Despite his importance to Tibetan Buddhism there are few early manuscript sources on Padmasambhava (most of which have been discussed by Jacob Dalton and Kenneth Eastman). One of the rare and important sources is IOL Tib J 321, a 10th century manuscript containing a commentary on a tantra called the Upāyapāśa attributed to Padmasambhava. The commentary survived into the later tradition, but the attribution to Padmasambhava was lost. The authorship of the commentary is suggested in two places. The first is a simple note that states: “This was taught by Padmasambhava without any fabrications of his own.”
The second is a verse that is attached to the end of the commentary, praising “Padmarāja”. An interlinear note confirms that this is Padmasambhava: “Acārya Śāntigarbha examined this and found it free from error; afterwards he praised Padmasambhava.”
Śāntigarbha is an obscure figure in Tibetan history, one of the Indian gurus invited to Tibet along with Padmasambhava, who was involved in the transmission of tantras to Tibet. Although the attribution of this text to Padmasambhava is fairly well-known, Śāntigarbha’s verses of praise to Padmasambhava have never been translated or discussed (as far as I know):
Homage to Padmarāja, beyond the world,
The great marvel, attainer of the supreme accomplishment,
Who brought out of the valleys
The great and secret instructions of the tathāgatas.
/dngos grub mchog brnyes ya mtshan chen po’i/
/’jig rten ma gyur pad ma rgyal po yis/
/de bzhin gshegs pa’i man ngag gsang chen rnams/
/klung nas bkrol mdzad de la phyag ‘tshal lo/
Two things about these verses interest me very much. The first is the similarity of the first line (the second line in my translation) to the Seven Line Prayer, a much more famous set of verses of praise to Padmasambhava which is still recited today. Śāntigarbha’s verses seem to have been a forerunner and source for the Seven Line Prayer. The second interesting aspect of these verses is the reference to bringing secret instructions out of the valleys. The “valleys” may be a reference to Oḍḍiyāna, Padmasambhava’s homeland, which also happens to be where many tantras are said to have entered the human realm. The association of Padmasambhava with the revelation of tantras (not found in any history) is a surprising link to the later terma tradition, not in the traditional sense in which he is said to have concealed the terma, but as a revealer of treasures himself, a model for the later tertöns.

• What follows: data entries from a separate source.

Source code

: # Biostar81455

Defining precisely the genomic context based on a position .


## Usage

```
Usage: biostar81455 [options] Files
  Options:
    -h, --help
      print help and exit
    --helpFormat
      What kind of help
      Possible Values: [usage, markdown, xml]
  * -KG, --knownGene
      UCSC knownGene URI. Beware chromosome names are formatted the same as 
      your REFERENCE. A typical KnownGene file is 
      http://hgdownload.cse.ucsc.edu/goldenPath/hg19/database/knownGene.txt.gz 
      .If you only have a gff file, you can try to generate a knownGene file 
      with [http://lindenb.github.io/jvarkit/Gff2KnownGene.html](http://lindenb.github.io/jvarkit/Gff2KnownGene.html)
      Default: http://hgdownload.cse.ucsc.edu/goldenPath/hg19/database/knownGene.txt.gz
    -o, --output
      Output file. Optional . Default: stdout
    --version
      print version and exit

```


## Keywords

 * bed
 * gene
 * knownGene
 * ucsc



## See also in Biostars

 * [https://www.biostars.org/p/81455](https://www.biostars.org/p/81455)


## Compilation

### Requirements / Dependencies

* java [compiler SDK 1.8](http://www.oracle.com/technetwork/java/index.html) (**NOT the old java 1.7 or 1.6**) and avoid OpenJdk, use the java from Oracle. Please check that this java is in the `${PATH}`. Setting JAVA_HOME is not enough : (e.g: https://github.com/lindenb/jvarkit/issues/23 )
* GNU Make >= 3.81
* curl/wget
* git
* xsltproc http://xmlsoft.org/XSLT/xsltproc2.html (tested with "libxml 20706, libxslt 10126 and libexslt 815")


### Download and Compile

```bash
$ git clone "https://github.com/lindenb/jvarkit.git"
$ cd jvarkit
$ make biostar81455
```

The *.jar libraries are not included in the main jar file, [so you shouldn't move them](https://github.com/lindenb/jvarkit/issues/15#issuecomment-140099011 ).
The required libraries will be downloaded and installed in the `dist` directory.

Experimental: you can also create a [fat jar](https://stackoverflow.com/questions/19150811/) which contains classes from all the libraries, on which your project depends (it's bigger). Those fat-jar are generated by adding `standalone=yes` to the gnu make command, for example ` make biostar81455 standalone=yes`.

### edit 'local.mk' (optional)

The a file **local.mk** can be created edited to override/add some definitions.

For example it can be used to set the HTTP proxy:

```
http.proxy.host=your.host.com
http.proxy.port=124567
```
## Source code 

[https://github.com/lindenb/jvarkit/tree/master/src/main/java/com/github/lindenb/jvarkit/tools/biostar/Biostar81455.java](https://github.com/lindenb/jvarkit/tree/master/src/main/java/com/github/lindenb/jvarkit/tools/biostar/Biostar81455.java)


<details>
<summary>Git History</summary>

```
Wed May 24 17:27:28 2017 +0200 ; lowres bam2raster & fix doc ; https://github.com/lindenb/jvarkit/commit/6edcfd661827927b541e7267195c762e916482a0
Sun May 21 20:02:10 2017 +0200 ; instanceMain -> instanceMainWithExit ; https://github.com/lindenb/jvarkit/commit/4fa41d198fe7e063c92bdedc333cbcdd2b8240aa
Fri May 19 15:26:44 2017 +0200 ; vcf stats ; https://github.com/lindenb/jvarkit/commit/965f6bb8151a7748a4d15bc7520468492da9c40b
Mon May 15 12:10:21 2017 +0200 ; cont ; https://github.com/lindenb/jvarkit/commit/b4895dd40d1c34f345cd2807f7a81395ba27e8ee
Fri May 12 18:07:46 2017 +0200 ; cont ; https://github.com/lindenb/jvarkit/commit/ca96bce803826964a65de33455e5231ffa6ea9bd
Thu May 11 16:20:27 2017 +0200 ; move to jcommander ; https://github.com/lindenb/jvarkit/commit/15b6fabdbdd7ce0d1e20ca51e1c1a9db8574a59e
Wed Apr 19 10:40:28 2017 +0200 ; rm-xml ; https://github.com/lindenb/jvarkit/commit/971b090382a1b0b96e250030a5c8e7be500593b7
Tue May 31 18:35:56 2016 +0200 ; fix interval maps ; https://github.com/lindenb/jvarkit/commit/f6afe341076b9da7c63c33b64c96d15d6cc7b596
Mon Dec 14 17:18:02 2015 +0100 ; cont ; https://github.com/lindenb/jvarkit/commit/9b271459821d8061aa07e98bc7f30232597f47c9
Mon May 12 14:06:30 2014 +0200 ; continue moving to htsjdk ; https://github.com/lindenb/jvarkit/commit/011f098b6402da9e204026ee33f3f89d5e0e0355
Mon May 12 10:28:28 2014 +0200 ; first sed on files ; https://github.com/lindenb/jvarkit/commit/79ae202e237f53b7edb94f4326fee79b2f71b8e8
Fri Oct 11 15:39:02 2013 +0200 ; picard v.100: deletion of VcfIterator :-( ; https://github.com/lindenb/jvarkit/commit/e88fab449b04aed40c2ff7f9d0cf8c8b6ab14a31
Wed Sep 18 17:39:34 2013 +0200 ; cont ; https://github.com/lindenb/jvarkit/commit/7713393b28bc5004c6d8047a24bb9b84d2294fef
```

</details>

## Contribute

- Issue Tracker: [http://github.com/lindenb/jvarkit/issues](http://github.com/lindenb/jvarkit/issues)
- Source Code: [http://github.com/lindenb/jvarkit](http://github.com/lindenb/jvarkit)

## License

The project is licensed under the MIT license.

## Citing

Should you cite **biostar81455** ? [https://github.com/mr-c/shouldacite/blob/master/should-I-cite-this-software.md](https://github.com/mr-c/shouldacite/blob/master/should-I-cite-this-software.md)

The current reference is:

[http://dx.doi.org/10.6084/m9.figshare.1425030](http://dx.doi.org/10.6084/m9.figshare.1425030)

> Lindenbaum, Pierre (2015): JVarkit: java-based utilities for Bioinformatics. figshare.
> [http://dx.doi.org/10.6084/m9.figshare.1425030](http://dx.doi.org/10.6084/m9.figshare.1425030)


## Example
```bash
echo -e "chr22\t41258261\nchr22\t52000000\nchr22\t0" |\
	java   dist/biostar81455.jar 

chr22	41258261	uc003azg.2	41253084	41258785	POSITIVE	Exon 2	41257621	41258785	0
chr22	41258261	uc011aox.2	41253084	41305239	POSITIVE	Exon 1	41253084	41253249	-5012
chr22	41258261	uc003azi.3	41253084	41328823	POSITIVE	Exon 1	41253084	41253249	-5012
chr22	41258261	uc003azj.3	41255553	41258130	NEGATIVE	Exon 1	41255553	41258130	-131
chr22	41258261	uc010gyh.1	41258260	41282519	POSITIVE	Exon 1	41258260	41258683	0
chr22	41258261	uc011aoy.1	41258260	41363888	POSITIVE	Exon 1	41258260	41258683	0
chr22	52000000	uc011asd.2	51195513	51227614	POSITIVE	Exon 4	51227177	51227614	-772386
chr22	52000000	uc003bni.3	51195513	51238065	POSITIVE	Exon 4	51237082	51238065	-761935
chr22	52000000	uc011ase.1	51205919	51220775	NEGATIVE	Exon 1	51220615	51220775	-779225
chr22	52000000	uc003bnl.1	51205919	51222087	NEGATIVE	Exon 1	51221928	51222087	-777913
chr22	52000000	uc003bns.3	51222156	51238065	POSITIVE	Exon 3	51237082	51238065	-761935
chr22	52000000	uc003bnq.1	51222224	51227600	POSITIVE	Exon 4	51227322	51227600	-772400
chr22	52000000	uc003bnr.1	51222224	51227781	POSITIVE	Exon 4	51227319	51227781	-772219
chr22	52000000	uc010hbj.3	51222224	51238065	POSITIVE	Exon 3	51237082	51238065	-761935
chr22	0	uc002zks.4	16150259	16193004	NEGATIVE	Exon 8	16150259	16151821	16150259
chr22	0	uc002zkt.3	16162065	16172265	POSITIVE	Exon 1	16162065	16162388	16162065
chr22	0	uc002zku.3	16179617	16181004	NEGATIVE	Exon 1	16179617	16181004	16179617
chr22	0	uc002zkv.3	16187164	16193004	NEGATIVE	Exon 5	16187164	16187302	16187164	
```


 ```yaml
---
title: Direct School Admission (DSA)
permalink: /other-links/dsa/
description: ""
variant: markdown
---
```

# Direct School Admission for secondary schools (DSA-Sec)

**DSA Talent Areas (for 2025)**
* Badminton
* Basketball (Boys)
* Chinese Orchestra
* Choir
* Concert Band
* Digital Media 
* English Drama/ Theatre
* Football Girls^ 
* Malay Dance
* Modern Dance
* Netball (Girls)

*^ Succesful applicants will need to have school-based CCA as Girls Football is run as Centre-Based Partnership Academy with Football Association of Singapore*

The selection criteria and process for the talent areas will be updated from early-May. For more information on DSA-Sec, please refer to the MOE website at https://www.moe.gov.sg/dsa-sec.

Finally, just in case I have given the impression that Padmasambhava actually wrote this manuscipt, let me be clear that he didn’t. The scribe has signed the manuscript, and we can see that he was a local to the Dunhuang area, probably a Chinese from Ganzhou, who went by the name Kamchupa Buoko.
1. Dalton, Jacob. 2004. “The Early Development of the Padmasambhava Legend in Tibet: A Study of IOL Tib J 644 and Pelliot tibétain 307.” Journal of the American Oriental Society 124.4: 759-772.
2. Eastman, Kenneth. 1983. “Mahāyoga Texts at Tun-huang”. Bulletin of Institute of Buddhist Cultural Studies (Ryukoku University) 22: 42–60.
3. Germano, David. 2002. “The Seven Descents and the Early History of rNying ma transmissions.” The Many Canons of Tibetan Buddhism (eds Helmut Eimer and David Germano), Leiden: Brill. 225–263.